Colorado State University Professor Julie Savidge has now made another observation, which she and co-authors have called “living locomotion”, described in Current Biology. Savage Micronesia is working to save the starlings, one of two species of birds so far that the brown tree snake has been extinct in Guam. Even the starlings have just retained their nail tips, and their loss will have a devastating effect.
Professor Savidge said in a statement, “Sterling serves an important environmental function by scattering fruits and seeds that can help maintain Guam’s forests.” Savidge and others continue to make snake-resistant bird boxes but saw snakes enter into unexpected places. Night-vision videos of snakes on the summit revealed that the rear half of the snake loops around a tree or pole while the front extends like an inverted lasso. Concertina deploys speed to deal with other snake steep peaks, but it also has limitations. Brown tree snakes (Boiga irregularis) by making small bends in the lasso and shifting the position of the bend for other techniques, the snake can climb very wide cylinders compared to the length of the snake.
Co-author Professor Bruce Jayne of the University of Cincinnati said in a statement, “Designing barriers to the spread of fungi and reducing some of the harmful effects of this highly invasive species has a direct effect on understanding how brown tree snakes can and cannot climb.”

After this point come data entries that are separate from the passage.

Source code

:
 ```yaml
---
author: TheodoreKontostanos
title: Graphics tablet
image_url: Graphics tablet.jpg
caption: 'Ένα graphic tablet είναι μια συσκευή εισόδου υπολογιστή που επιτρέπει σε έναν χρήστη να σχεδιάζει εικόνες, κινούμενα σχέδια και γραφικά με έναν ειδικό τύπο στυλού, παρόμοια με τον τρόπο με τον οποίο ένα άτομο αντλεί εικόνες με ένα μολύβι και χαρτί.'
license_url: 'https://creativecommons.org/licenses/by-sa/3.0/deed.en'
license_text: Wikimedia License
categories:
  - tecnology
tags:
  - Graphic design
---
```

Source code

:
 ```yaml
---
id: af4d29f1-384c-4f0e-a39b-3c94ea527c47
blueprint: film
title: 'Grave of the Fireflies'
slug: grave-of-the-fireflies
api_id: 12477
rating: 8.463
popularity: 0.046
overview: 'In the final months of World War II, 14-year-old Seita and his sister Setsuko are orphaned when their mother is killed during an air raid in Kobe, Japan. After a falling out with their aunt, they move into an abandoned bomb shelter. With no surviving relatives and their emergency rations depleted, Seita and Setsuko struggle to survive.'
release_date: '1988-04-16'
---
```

Jayne notes, however, that the brown tree snakes also see this new model as a fight. “While they can climb using this mode, it is pushing them towards limitations,” he said. Snakes are seen to stop frequently and breathe heavily in lasso-climbers, sometimes slipping backward. Researchers are keen to use the knowledge of this new snake to creating a vague design even beyond the capabilities of this snake. This will not only save starling but also allow the reintroduction of several species of Guam lost birds from the snake-free islands.

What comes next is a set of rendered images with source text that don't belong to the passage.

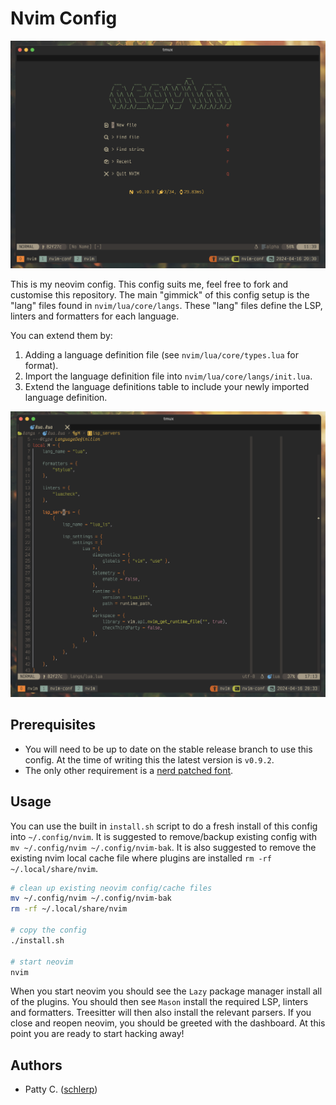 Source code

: # Nvim Config

![screenshot of neovim config](.assets/dashboard.png)


This is my neovim config.
This config suits me, feel free to fork and customise this repository.
The main "gimmick" of this config setup is the "lang" files found in `nvim/lua/core/langs`.
These "lang" files define the LSP, linters and formatters for each language.

You can extend them by:

1. Adding a language definition file (see `nvim/lua/core/types.lua` for format).
2. Import the language definition file into `nvim/lua/core/langs/init.lua`.
3. Extend the language definitions table to include your newly imported language definition.

![Lua Language Config](.assets/lang_config_lua.png)

## Prerequisites

* You will need to be up to date on the stable release branch to use this config. At the time of writing this the latest version is `v0.9.2`.
* The only other requirement is a [nerd patched font](https://github.com/ryanoasis/nerd-fonts).

## Usage

You can use the built in `install.sh` script to do a fresh install of this config into `~/.config/nvim`.
It is suggested to remove/backup existing config with `mv ~/.config/nvim ~/.config/nvim-bak`.
It is also suggested to remove the existing nvim local cache file where plugins are installed `rm -rf ~/.local/share/nvim`.

```bash
# clean up existing neovim config/cache files
mv ~/.config/nvim ~/.config/nvim-bak
rm -rf ~/.local/share/nvim

# copy the config
./install.sh

# start neovim
nvim
```

When you start neovim you should see the `Lazy` package manager install all of the plugins.
You should then see `Mason` install the required LSP, linters and formatters.
Treesitter will then also install the relevant parsers.
If you close and reopen neovim, you should be greeted with the dashboard.
At this point you are ready to start hacking away!

## Authors

* Patty C. ([schlerp](https://github.com/schlerp))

Another important issue is whether brown tree snakes are unique in lasso-climbing, or whether other members of the cat-sighted snake family can do the same. It was once thought that brown tree snakes did so much damage to gums because of their distinctive venom. Recent studies have found that they are a hundred times more deadly to birds than mammals, yet the same is true of many of their relatives, suggesting a similar risk to the island’s population. However, it remains to be seen whether other snakes have the ability to reach the nest.